Activity.
Pull every line that includes the word "dplyr" out of the data below and copy it.

Information given.
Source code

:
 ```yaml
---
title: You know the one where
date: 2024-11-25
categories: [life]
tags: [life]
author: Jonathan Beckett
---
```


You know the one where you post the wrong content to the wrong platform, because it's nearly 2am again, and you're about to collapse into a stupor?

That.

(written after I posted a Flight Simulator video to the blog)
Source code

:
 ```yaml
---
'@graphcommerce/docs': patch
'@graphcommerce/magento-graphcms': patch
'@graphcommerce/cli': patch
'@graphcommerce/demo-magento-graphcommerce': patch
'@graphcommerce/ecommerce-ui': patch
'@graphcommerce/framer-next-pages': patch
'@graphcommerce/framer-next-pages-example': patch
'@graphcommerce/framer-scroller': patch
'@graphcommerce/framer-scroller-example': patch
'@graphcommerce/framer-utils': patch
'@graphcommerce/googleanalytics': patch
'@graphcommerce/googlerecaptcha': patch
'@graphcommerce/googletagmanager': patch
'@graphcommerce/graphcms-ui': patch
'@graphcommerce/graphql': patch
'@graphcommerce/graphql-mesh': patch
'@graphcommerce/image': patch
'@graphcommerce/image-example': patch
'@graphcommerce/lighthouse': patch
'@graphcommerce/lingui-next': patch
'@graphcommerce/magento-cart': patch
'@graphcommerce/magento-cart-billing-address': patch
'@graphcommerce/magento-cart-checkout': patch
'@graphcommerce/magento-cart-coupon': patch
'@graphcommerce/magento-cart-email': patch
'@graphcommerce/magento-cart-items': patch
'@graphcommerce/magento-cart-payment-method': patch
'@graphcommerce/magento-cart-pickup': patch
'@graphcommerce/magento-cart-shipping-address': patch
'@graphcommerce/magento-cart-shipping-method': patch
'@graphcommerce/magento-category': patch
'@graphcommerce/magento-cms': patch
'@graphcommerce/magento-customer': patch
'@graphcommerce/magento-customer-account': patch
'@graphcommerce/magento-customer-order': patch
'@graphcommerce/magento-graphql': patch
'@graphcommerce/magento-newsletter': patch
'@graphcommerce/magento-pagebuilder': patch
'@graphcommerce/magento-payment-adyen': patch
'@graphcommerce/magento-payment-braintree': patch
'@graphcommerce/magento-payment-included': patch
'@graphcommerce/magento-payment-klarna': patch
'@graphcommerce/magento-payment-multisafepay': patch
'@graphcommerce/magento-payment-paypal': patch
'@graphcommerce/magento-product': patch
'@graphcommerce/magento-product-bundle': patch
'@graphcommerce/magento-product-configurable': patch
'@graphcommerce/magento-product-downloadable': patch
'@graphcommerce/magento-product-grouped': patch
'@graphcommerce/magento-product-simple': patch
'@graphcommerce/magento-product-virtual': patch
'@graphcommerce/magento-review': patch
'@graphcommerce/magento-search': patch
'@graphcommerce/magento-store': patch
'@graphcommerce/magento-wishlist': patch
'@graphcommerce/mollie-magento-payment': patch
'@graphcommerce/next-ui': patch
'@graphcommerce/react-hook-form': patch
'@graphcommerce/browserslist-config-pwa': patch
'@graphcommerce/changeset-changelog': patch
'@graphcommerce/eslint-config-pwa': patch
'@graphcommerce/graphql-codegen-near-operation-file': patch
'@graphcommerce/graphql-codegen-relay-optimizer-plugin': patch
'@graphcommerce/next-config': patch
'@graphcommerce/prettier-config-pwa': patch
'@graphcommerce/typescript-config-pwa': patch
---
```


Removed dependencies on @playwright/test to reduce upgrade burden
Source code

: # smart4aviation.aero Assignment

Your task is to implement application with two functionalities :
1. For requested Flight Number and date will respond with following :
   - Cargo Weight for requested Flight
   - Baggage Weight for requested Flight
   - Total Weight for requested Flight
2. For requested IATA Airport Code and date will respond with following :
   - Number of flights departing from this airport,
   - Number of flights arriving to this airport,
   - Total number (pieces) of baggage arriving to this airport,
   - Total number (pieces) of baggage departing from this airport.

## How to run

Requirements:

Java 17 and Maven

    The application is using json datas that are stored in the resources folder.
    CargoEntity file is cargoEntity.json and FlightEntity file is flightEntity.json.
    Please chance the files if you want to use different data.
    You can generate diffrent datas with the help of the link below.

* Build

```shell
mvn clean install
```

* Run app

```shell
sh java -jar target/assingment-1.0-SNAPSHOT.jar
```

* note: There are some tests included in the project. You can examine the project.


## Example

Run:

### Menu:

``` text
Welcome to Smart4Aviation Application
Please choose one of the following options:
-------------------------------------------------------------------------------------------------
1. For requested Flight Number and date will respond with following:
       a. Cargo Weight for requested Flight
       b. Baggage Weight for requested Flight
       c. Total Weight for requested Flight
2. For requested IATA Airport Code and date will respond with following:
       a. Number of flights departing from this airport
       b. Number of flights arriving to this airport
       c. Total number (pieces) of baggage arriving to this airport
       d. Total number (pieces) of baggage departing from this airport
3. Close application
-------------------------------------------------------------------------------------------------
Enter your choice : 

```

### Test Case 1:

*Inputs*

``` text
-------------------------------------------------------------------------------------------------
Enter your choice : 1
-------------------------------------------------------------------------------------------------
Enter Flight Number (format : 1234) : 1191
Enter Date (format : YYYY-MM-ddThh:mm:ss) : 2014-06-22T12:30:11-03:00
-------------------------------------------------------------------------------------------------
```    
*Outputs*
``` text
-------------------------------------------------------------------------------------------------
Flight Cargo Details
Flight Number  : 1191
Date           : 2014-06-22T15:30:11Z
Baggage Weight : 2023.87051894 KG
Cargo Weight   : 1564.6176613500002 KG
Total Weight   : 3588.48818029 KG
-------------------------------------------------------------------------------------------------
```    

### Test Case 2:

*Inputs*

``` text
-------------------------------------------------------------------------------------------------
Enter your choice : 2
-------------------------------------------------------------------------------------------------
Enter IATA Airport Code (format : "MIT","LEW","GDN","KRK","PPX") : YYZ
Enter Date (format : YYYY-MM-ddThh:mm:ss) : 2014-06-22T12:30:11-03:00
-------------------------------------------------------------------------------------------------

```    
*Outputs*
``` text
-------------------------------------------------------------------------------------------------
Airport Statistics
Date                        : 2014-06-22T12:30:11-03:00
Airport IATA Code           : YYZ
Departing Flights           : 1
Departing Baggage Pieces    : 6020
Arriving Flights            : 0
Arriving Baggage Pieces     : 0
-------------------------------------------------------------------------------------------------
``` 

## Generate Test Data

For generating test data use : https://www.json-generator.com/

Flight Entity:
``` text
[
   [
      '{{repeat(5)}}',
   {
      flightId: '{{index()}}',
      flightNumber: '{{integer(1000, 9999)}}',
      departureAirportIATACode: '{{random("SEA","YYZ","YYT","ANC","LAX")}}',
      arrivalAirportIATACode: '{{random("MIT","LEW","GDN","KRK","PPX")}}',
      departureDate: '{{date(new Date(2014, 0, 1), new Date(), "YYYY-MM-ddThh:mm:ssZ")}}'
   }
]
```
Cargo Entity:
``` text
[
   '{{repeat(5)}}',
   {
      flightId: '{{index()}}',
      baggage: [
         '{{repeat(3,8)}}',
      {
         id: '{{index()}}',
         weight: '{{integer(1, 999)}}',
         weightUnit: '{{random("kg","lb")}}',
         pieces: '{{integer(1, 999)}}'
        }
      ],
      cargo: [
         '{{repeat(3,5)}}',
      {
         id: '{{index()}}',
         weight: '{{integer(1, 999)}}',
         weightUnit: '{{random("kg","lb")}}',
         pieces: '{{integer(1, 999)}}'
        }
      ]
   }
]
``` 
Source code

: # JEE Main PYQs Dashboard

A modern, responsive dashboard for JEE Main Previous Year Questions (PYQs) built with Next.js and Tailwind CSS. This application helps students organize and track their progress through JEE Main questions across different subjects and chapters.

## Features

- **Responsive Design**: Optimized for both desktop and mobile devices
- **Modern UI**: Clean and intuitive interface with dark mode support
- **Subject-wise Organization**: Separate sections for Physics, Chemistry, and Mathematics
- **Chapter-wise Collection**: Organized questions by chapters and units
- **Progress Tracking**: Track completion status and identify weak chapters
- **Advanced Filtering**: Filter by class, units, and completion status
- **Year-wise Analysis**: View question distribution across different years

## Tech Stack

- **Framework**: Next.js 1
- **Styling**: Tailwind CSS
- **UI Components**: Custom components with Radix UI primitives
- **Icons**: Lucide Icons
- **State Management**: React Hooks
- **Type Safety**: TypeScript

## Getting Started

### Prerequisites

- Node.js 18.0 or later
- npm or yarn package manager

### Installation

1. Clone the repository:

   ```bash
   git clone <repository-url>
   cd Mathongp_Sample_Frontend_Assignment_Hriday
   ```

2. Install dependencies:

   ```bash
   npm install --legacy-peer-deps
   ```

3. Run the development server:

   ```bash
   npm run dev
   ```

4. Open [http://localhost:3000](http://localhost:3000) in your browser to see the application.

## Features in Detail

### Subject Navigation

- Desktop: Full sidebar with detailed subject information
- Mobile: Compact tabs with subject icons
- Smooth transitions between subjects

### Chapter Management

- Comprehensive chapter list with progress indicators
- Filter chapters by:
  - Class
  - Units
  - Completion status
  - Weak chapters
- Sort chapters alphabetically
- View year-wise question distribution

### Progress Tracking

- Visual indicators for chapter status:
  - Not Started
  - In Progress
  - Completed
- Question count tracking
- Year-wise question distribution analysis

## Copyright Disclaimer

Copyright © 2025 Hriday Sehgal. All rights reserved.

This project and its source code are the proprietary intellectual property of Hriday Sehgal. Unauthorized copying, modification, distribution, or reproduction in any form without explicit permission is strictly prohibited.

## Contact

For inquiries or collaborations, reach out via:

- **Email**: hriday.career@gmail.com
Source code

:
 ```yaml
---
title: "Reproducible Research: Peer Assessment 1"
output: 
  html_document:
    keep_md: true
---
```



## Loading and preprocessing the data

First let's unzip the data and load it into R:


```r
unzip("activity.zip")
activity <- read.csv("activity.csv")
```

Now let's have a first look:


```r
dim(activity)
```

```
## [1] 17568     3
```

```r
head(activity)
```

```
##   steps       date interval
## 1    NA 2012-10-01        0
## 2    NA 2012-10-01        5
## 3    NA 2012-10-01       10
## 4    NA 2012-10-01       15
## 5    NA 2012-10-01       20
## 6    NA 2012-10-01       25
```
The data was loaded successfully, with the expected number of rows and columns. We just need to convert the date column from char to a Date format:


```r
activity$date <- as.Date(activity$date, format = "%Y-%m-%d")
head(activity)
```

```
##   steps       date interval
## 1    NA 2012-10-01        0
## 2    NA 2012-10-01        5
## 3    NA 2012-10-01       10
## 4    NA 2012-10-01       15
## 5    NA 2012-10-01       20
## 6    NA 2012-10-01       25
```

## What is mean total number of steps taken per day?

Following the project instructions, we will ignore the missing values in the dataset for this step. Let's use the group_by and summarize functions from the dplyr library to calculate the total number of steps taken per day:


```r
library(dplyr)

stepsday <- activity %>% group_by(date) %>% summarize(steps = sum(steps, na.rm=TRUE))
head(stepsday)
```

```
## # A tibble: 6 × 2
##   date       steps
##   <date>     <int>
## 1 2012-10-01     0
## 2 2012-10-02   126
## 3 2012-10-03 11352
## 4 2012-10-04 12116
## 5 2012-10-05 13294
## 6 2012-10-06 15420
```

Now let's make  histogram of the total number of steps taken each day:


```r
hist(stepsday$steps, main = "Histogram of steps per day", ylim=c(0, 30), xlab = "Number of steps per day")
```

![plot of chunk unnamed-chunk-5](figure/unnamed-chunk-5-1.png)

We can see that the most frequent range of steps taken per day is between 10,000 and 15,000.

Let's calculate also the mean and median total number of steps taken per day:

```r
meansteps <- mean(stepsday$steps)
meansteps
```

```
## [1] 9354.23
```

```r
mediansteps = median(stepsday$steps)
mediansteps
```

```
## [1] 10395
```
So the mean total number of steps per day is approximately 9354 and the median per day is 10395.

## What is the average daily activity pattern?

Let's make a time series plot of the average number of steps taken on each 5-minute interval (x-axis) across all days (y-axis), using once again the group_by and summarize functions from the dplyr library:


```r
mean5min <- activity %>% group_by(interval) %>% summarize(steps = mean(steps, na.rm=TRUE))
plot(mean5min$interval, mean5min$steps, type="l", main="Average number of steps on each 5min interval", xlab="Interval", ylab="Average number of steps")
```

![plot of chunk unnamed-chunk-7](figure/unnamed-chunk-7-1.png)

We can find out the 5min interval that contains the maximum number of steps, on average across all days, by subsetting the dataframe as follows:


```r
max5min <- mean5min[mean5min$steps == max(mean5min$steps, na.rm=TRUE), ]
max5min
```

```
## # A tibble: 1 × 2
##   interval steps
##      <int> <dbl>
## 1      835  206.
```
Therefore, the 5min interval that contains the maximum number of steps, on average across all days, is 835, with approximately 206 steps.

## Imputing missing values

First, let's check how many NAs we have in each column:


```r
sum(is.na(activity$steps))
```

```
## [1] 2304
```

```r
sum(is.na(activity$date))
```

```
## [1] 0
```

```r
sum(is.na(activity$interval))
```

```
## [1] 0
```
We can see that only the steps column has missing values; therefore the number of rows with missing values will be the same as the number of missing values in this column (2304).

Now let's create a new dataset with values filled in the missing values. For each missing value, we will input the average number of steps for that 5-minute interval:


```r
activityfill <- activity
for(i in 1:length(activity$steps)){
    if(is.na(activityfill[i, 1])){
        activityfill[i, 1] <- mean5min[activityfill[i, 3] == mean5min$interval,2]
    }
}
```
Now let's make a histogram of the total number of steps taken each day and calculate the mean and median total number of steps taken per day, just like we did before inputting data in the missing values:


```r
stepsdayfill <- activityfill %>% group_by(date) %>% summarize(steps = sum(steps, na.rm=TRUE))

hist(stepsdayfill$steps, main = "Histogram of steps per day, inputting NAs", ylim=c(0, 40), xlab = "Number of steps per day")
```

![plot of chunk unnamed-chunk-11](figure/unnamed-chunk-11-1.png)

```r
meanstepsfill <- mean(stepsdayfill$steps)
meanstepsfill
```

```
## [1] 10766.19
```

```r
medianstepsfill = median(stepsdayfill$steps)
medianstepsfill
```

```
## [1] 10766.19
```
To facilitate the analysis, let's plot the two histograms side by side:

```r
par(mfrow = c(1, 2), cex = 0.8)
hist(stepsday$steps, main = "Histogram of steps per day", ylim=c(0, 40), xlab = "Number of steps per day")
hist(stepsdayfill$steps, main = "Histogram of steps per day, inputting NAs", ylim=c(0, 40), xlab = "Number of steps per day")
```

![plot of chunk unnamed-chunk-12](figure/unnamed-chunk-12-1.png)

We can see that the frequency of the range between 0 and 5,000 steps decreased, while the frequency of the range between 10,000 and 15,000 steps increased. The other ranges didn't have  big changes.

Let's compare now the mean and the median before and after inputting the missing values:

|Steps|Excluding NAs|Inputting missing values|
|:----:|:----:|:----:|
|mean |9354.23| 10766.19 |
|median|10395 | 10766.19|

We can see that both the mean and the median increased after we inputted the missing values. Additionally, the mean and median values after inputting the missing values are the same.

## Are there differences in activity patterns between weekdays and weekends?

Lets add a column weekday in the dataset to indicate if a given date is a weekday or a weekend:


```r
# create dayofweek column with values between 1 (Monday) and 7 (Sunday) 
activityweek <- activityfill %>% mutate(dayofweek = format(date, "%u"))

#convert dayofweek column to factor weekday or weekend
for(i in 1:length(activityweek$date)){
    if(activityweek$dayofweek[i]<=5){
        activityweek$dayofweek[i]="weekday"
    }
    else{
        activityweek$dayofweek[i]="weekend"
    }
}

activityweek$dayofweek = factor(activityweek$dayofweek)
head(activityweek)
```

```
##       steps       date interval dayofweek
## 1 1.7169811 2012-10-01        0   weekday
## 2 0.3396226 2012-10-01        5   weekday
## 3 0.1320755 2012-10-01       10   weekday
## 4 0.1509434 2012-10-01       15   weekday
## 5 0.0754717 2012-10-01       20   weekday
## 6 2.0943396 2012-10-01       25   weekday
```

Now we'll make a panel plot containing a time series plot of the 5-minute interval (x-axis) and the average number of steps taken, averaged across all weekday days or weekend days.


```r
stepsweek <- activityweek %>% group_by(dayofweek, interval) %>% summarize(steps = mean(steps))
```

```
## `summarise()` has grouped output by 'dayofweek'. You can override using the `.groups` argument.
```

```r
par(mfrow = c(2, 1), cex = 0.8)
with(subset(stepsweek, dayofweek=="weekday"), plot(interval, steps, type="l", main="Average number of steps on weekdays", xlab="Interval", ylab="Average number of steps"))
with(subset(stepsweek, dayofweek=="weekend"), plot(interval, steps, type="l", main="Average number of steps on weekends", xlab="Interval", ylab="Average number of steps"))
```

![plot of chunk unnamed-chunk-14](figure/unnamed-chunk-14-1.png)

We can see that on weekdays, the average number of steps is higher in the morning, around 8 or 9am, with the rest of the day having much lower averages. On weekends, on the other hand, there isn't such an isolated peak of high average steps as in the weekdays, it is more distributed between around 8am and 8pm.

Task response.
Following the project instructions, we will ignore the missing values in the dataset for this step. Let's use the group_by and summarize functions from the dplyr library to calculate the total number of steps taken per day:
library(dplyr)
Let's make a time series plot of the average number of steps taken on each 5-minute interval (x-axis) across all days (y-axis), using once again the group_by and summarize functions from the dplyr library:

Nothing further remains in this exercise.